Let say that IC intersects TS at point R. Let assume IR = 1. Obviosly BR = RC. If we write angles and applying sine theorem, we get this 3 equaitons: $$TR = \frac{sin(\frac{B+C}{2})}{cos(\frac{B}{2})}$$$$RS = \frac{sin(\frac{A+C}{2})}{sin(\frac{B-C}{2})}$$$$BR = \frac{cos(\frac{A}{2})}{sin(\frac{B-C}{2})}$$Let check if this equation true: $$IR.RC =_? TR.RS$$$$\frac{cos(\frac{A}{2})}{sin(\frac{B-C}{2})} =_? \frac{sin(\frac{B+C}{2})}{cos(\frac{B}{2})}\frac{sin(\frac{A+C}{2})}{sin(\frac{B-C}{2})}$$$$cos(\frac{A}{2}) =_? \frac{sin(\frac{B+C}{2})sin(\frac{A+C}{2})}{cos(\frac{B}{2})}$$$$cos(\frac{A}{2})cos(\frac{B}{2}) =_? sin(\frac{B+C}{2})sin(\frac{A+C}{2})$$$$cos(\frac{A}{2})cos(\frac{B}{2}) =_? sin(90-\frac{A}{2})sin(90-\frac{B}{2})$$Which is obviously true. Therefore, the equation, $IR.RC = TR.RS$, is true. So, these 4 point must be cyclic.

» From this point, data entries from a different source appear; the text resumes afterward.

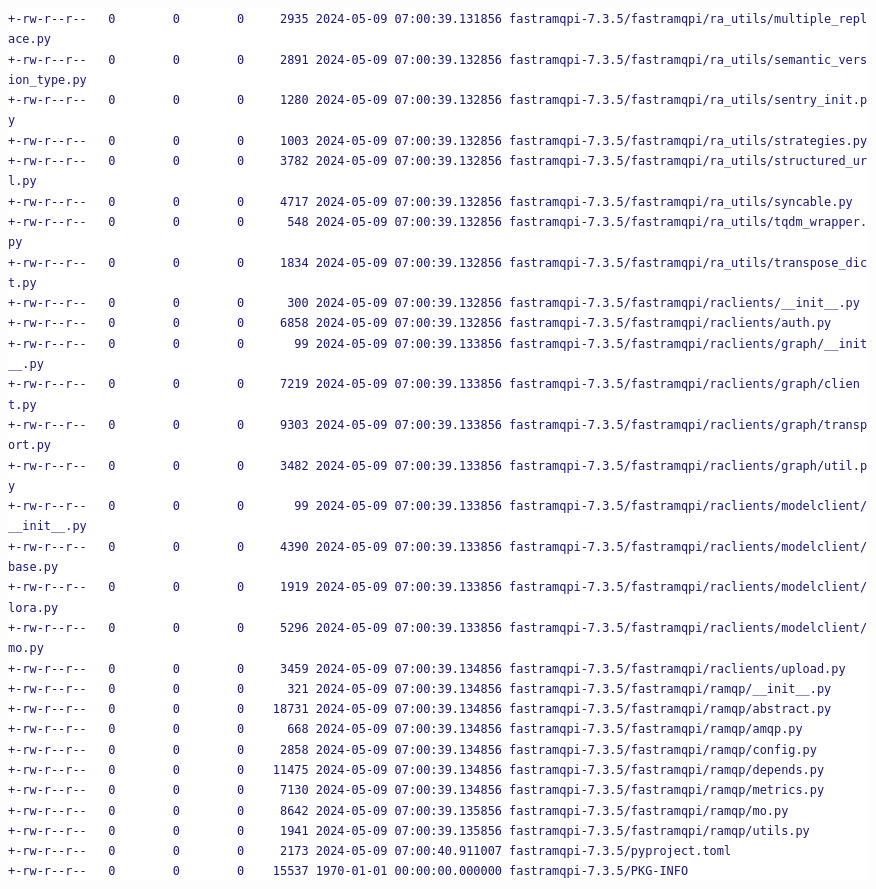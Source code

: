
 ```diff
+-rw-r--r--   0        0        0     2935 2024-05-09 07:00:39.131856 fastramqpi-7.3.5/fastramqpi/ra_utils/multiple_replace.py
+-rw-r--r--   0        0        0     2891 2024-05-09 07:00:39.132856 fastramqpi-7.3.5/fastramqpi/ra_utils/semantic_version_type.py
+-rw-r--r--   0        0        0     1280 2024-05-09 07:00:39.132856 fastramqpi-7.3.5/fastramqpi/ra_utils/sentry_init.py
+-rw-r--r--   0        0        0     1003 2024-05-09 07:00:39.132856 fastramqpi-7.3.5/fastramqpi/ra_utils/strategies.py
+-rw-r--r--   0        0        0     3782 2024-05-09 07:00:39.132856 fastramqpi-7.3.5/fastramqpi/ra_utils/structured_url.py
+-rw-r--r--   0        0        0     4717 2024-05-09 07:00:39.132856 fastramqpi-7.3.5/fastramqpi/ra_utils/syncable.py
+-rw-r--r--   0        0        0      548 2024-05-09 07:00:39.132856 fastramqpi-7.3.5/fastramqpi/ra_utils/tqdm_wrapper.py
+-rw-r--r--   0        0        0     1834 2024-05-09 07:00:39.132856 fastramqpi-7.3.5/fastramqpi/ra_utils/transpose_dict.py
+-rw-r--r--   0        0        0      300 2024-05-09 07:00:39.132856 fastramqpi-7.3.5/fastramqpi/raclients/__init__.py
+-rw-r--r--   0        0        0     6858 2024-05-09 07:00:39.132856 fastramqpi-7.3.5/fastramqpi/raclients/auth.py
+-rw-r--r--   0        0        0       99 2024-05-09 07:00:39.133856 fastramqpi-7.3.5/fastramqpi/raclients/graph/__init__.py
+-rw-r--r--   0        0        0     7219 2024-05-09 07:00:39.133856 fastramqpi-7.3.5/fastramqpi/raclients/graph/client.py
+-rw-r--r--   0        0        0     9303 2024-05-09 07:00:39.133856 fastramqpi-7.3.5/fastramqpi/raclients/graph/transport.py
+-rw-r--r--   0        0        0     3482 2024-05-09 07:00:39.133856 fastramqpi-7.3.5/fastramqpi/raclients/graph/util.py
+-rw-r--r--   0        0        0       99 2024-05-09 07:00:39.133856 fastramqpi-7.3.5/fastramqpi/raclients/modelclient/__init__.py
+-rw-r--r--   0        0        0     4390 2024-05-09 07:00:39.133856 fastramqpi-7.3.5/fastramqpi/raclients/modelclient/base.py
+-rw-r--r--   0        0        0     1919 2024-05-09 07:00:39.133856 fastramqpi-7.3.5/fastramqpi/raclients/modelclient/lora.py
+-rw-r--r--   0        0        0     5296 2024-05-09 07:00:39.133856 fastramqpi-7.3.5/fastramqpi/raclients/modelclient/mo.py
+-rw-r--r--   0        0        0     3459 2024-05-09 07:00:39.134856 fastramqpi-7.3.5/fastramqpi/raclients/upload.py
+-rw-r--r--   0        0        0      321 2024-05-09 07:00:39.134856 fastramqpi-7.3.5/fastramqpi/ramqp/__init__.py
+-rw-r--r--   0        0        0    18731 2024-05-09 07:00:39.134856 fastramqpi-7.3.5/fastramqpi/ramqp/abstract.py
+-rw-r--r--   0        0        0      668 2024-05-09 07:00:39.134856 fastramqpi-7.3.5/fastramqpi/ramqp/amqp.py
+-rw-r--r--   0        0        0     2858 2024-05-09 07:00:39.134856 fastramqpi-7.3.5/fastramqpi/ramqp/config.py
+-rw-r--r--   0        0        0    11475 2024-05-09 07:00:39.134856 fastramqpi-7.3.5/fastramqpi/ramqp/depends.py
+-rw-r--r--   0        0        0     7130 2024-05-09 07:00:39.134856 fastramqpi-7.3.5/fastramqpi/ramqp/metrics.py
+-rw-r--r--   0        0        0     8642 2024-05-09 07:00:39.135856 fastramqpi-7.3.5/fastramqpi/ramqp/mo.py
+-rw-r--r--   0        0        0     1941 2024-05-09 07:00:39.135856 fastramqpi-7.3.5/fastramqpi/ramqp/utils.py
+-rw-r--r--   0        0        0     2173 2024-05-09 07:00:40.911007 fastramqpi-7.3.5/pyproject.toml
+-rw-r--r--   0        0        0    15537 1970-01-01 00:00:00.000000 fastramqpi-7.3.5/PKG-INFO
```
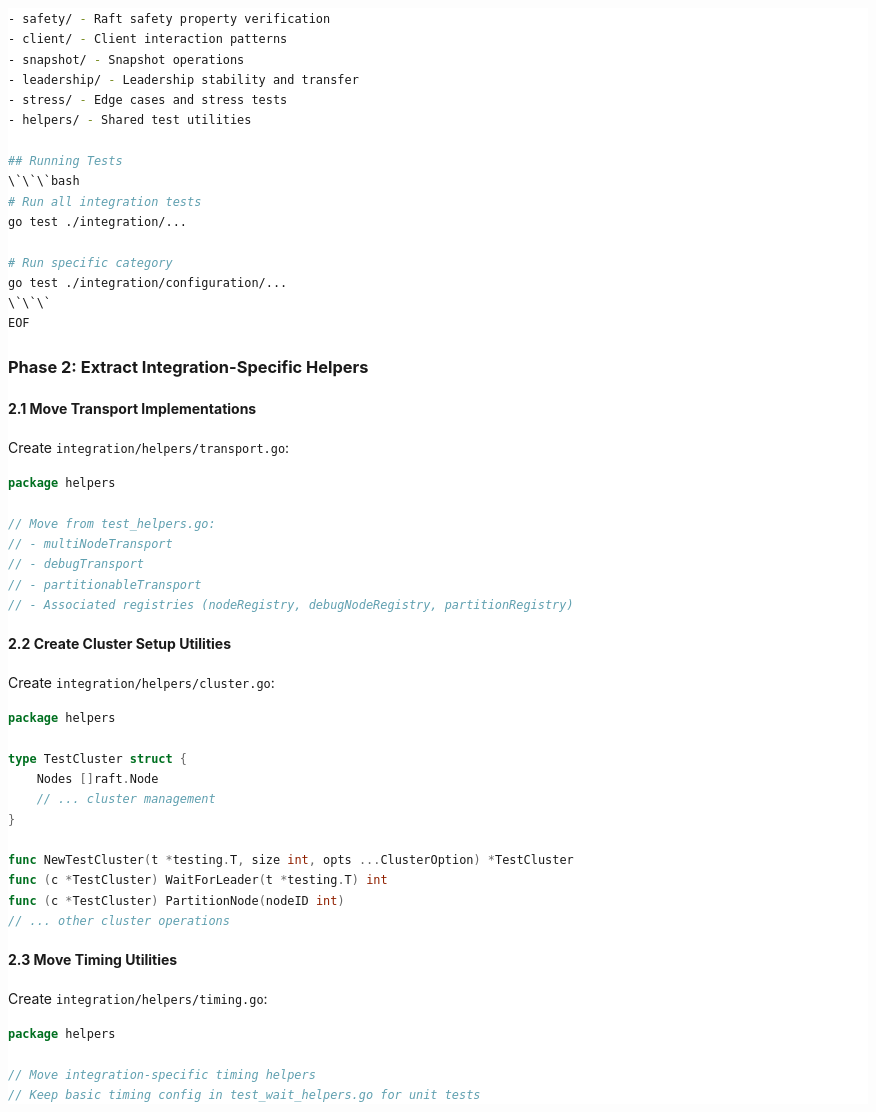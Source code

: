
 ```bash
- safety/ - Raft safety property verification
- client/ - Client interaction patterns
- snapshot/ - Snapshot operations
- leadership/ - Leadership stability and transfer
- stress/ - Edge cases and stress tests
- helpers/ - Shared test utilities

## Running Tests
\`\`\`bash
# Run all integration tests
go test ./integration/...

# Run specific category
go test ./integration/configuration/...
\`\`\`
EOF
```

### Phase 2: Extract Integration-Specific Helpers

#### 2.1 Move Transport Implementations
Create `integration/helpers/transport.go`:
```go
package helpers

// Move from test_helpers.go:
// - multiNodeTransport
// - debugTransport  
// - partitionableTransport
// - Associated registries (nodeRegistry, debugNodeRegistry, partitionRegistry)
```

#### 2.2 Create Cluster Setup Utilities
Create `integration/helpers/cluster.go`:
```go
package helpers

type TestCluster struct {
    Nodes []raft.Node
    // ... cluster management
}

func NewTestCluster(t *testing.T, size int, opts ...ClusterOption) *TestCluster
func (c *TestCluster) WaitForLeader(t *testing.T) int
func (c *TestCluster) PartitionNode(nodeID int)
// ... other cluster operations
```

#### 2.3 Move Timing Utilities
Create `integration/helpers/timing.go`:
```go
package helpers

// Move integration-specific timing helpers
// Keep basic timing config in test_wait_helpers.go for unit tests
```
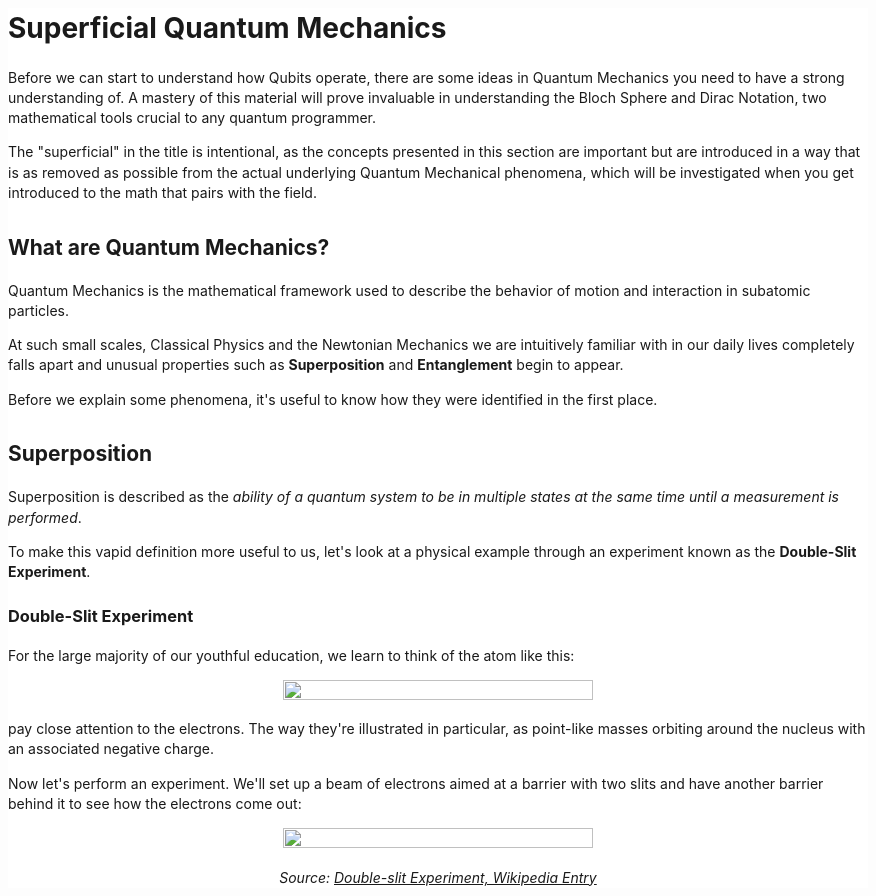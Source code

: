 # Superficial Quantum Mechanics

Before we can start to understand how Qubits operate, there are some ideas in Quantum Mechanics you need to have a strong understanding of. A mastery of this material will prove invaluable in understanding the Bloch Sphere and Dirac Notation, two mathematical tools crucial to any quantum programmer.

The "superficial" in the title is intentional, as the concepts presented in this section are important but are introduced in a way that is as removed as possible from the actual underlying Quantum Mechanical phenomena, which will be investigated when you get introduced to the math that pairs with the field.

## What are Quantum Mechanics?

Quantum Mechanics is the mathematical framework used to describe the behavior of motion and interaction in subatomic particles.

At such small scales, Classical Physics and the Newtonian Mechanics we are intuitively familiar with in our daily lives completely falls apart and unusual properties such as __Superposition__ and __Entanglement__ begin to appear. 

Before we explain some phenomena, it's useful to know how they were identified in the first place.

## Superposition

Superposition is described as the *ability of a quantum system to be in multiple states at the same time until a measurement is performed*.

To make this vapid definition more useful to us, let's look at a physical example through an experiment known as the __Double-Slit Experiment__.

### Double-Slit Experiment

For the large majority of our youthful education, we learn to think of the atom like this:

<p align="center">
  <img  src="/How-Quantum-Computing-Works/Superficial-Quantum-Mechanics/bohr-model.gif" style="height: 60%; width: 60%; background-color: white;">
</p>

pay close attention to the electrons. The way they're illustrated in particular, as point-like masses orbiting around the nucleus with an associated negative charge.

Now let's perform an experiment. We'll set up a beam of electrons aimed at a barrier with two slits and have another barrier behind it to see how the electrons come out:

<p align="center">
  <img  src="/How-Quantum-Computing-Works/Superficial-Quantum-Mechanics/double-slit.png" style="height: 60%; width: 60%; background-color: white;">
</p>
<p align="center">
   <i> Source: <a href=https://en.wikipedia.org/wiki/Double-slit_experiment#/media/File:Double-slit.svg> Double-slit Experiment, Wikipedia Entry</a> </i>
</p>
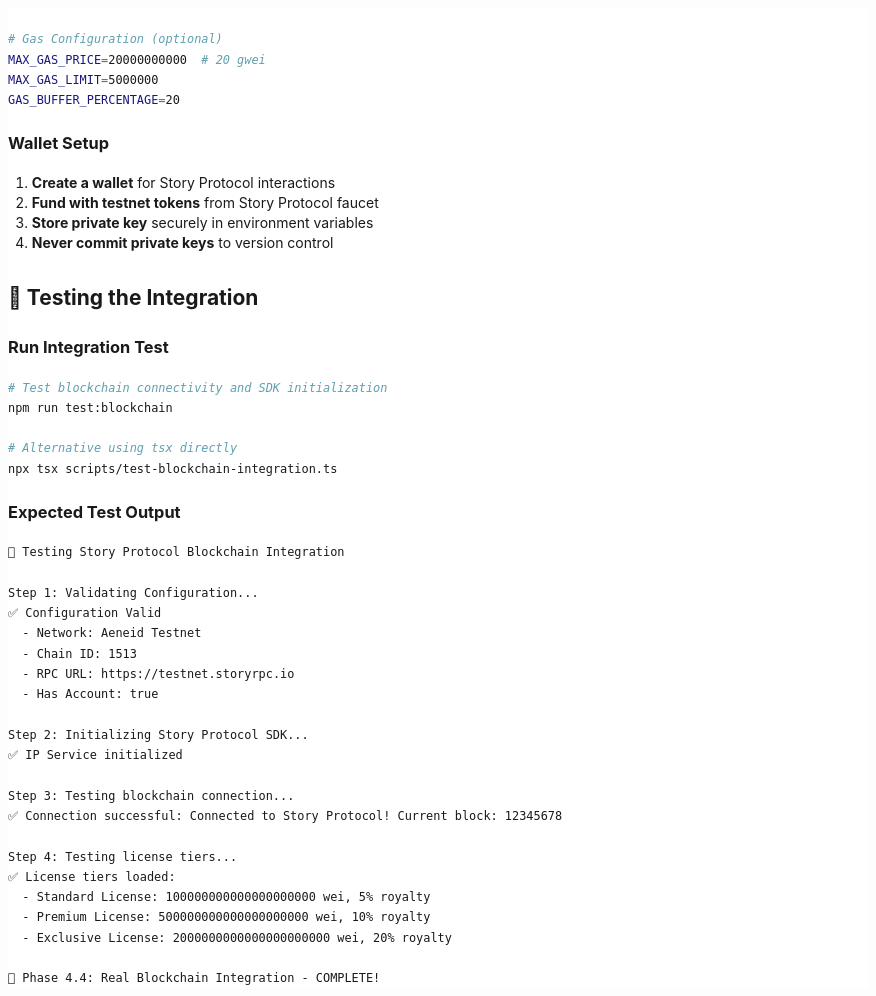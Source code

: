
 ```bash

# Gas Configuration (optional)
MAX_GAS_PRICE=20000000000  # 20 gwei
MAX_GAS_LIMIT=5000000
GAS_BUFFER_PERCENTAGE=20
```

### **Wallet Setup**

1. **Create a wallet** for Story Protocol interactions
2. **Fund with testnet tokens** from Story Protocol faucet
3. **Store private key** securely in environment variables
4. **Never commit private keys** to version control

## 🧪 **Testing the Integration**

### **Run Integration Test**

```bash
# Test blockchain connectivity and SDK initialization
npm run test:blockchain

# Alternative using tsx directly
npx tsx scripts/test-blockchain-integration.ts
```

### **Expected Test Output**

```
🚀 Testing Story Protocol Blockchain Integration

Step 1: Validating Configuration...
✅ Configuration Valid
  - Network: Aeneid Testnet
  - Chain ID: 1513
  - RPC URL: https://testnet.storyrpc.io
  - Has Account: true

Step 2: Initializing Story Protocol SDK...
✅ IP Service initialized

Step 3: Testing blockchain connection...
✅ Connection successful: Connected to Story Protocol! Current block: 12345678

Step 4: Testing license tiers...
✅ License tiers loaded:
  - Standard License: 100000000000000000000 wei, 5% royalty
  - Premium License: 500000000000000000000 wei, 10% royalty
  - Exclusive License: 2000000000000000000000 wei, 20% royalty

🎉 Phase 4.4: Real Blockchain Integration - COMPLETE!
```
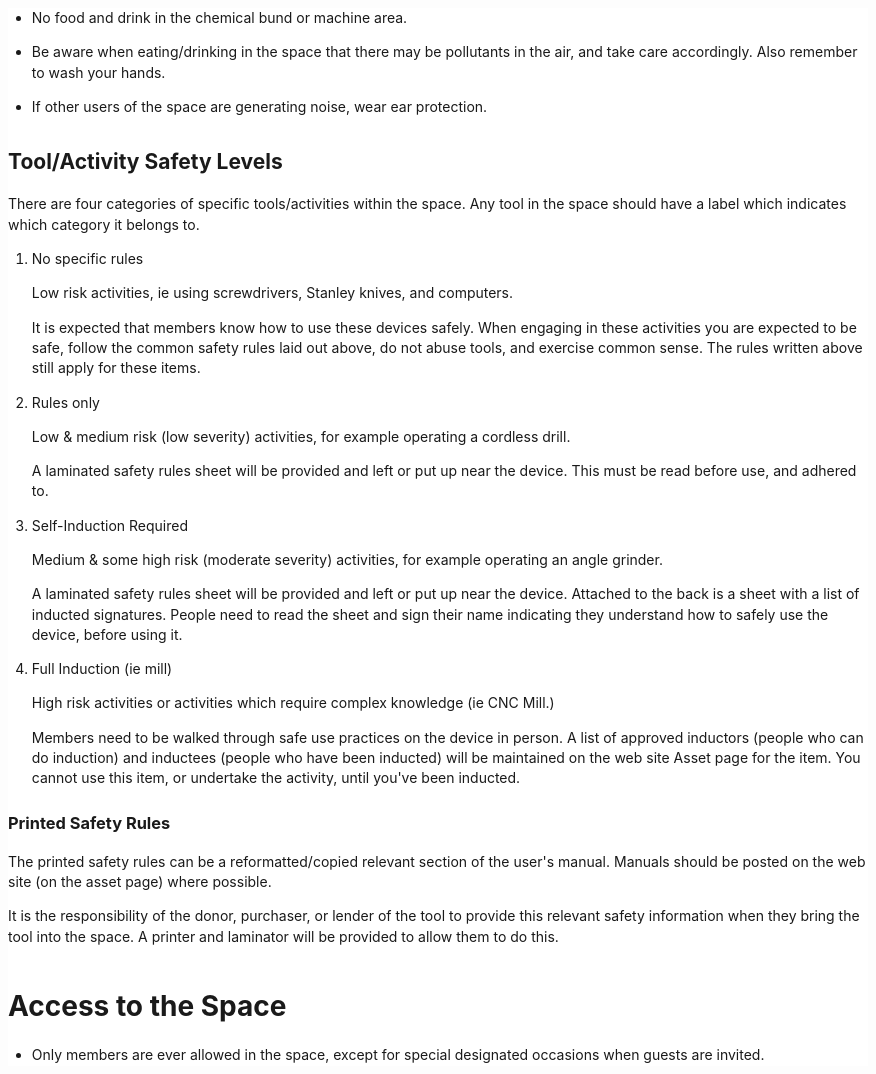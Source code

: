 * No food and drink in the chemical bund or machine area.

* Be aware when eating/drinking in the space that there may be pollutants in the air, and take care accordingly. Also remember to wash your hands.

* If other users of the space are generating noise, wear ear protection.


## Tool/Activity Safety Levels
There are four categories of specific tools/activities within the space. Any tool in the space should have a label which indicates which category it belongs to.

1. No specific rules

    Low risk activities, ie using screwdrivers, Stanley knives, and computers.

    It is expected that members know how to use these devices safely. When engaging in these activities you are expected to be safe, follow the common safety rules laid out above, do not abuse tools, and exercise common sense. The rules written above still apply for these items.

2. Rules only

    Low & medium risk (low severity) activities, for example operating a cordless drill.

    A laminated safety rules sheet will be provided and left or put up near the device. This must be read before use, and adhered to.


3. Self-Induction Required

    Medium & some high risk (moderate severity) activities, for example operating an angle grinder.

    A laminated safety rules sheet will be provided and left or put up near the device. Attached to the back is a sheet with a list of inducted signatures. People need to read the sheet and sign their name indicating they understand how to safely use the device, before using it.

4. Full Induction (ie mill)

    High risk activities or activities which require complex knowledge (ie CNC Mill.)

    Members need to be walked through safe use practices on the device in person. A list of approved inductors (people who can do induction) and inductees (people who have been inducted) will be maintained on the web site Asset page for the item. You cannot use this item, or undertake the activity, until you've been inducted.

### Printed Safety Rules

The printed safety rules can be a reformatted/copied relevant section of the user's manual. Manuals should be posted on the web site (on the asset page) where possible.

It is the responsibility of the donor, purchaser, or lender of the tool to provide this relevant safety information when they bring the tool into the space. A printer and laminator will be provided to allow them to do this.

# Access to the Space
* Only members are ever allowed in the space, except for special designated occasions when guests are invited.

We have $\angle CIS = \angle CAI + \angle ACI = \frac{\angle A}{2} + \frac{\angle C}{2} = \frac{180 - \angle B}{2} = 90 - \frac{\angle B}{2}= 90 - \angle TBC = 90 - \angle TCB = \angle CTS$ Thus, $CTIS$ is cyclic.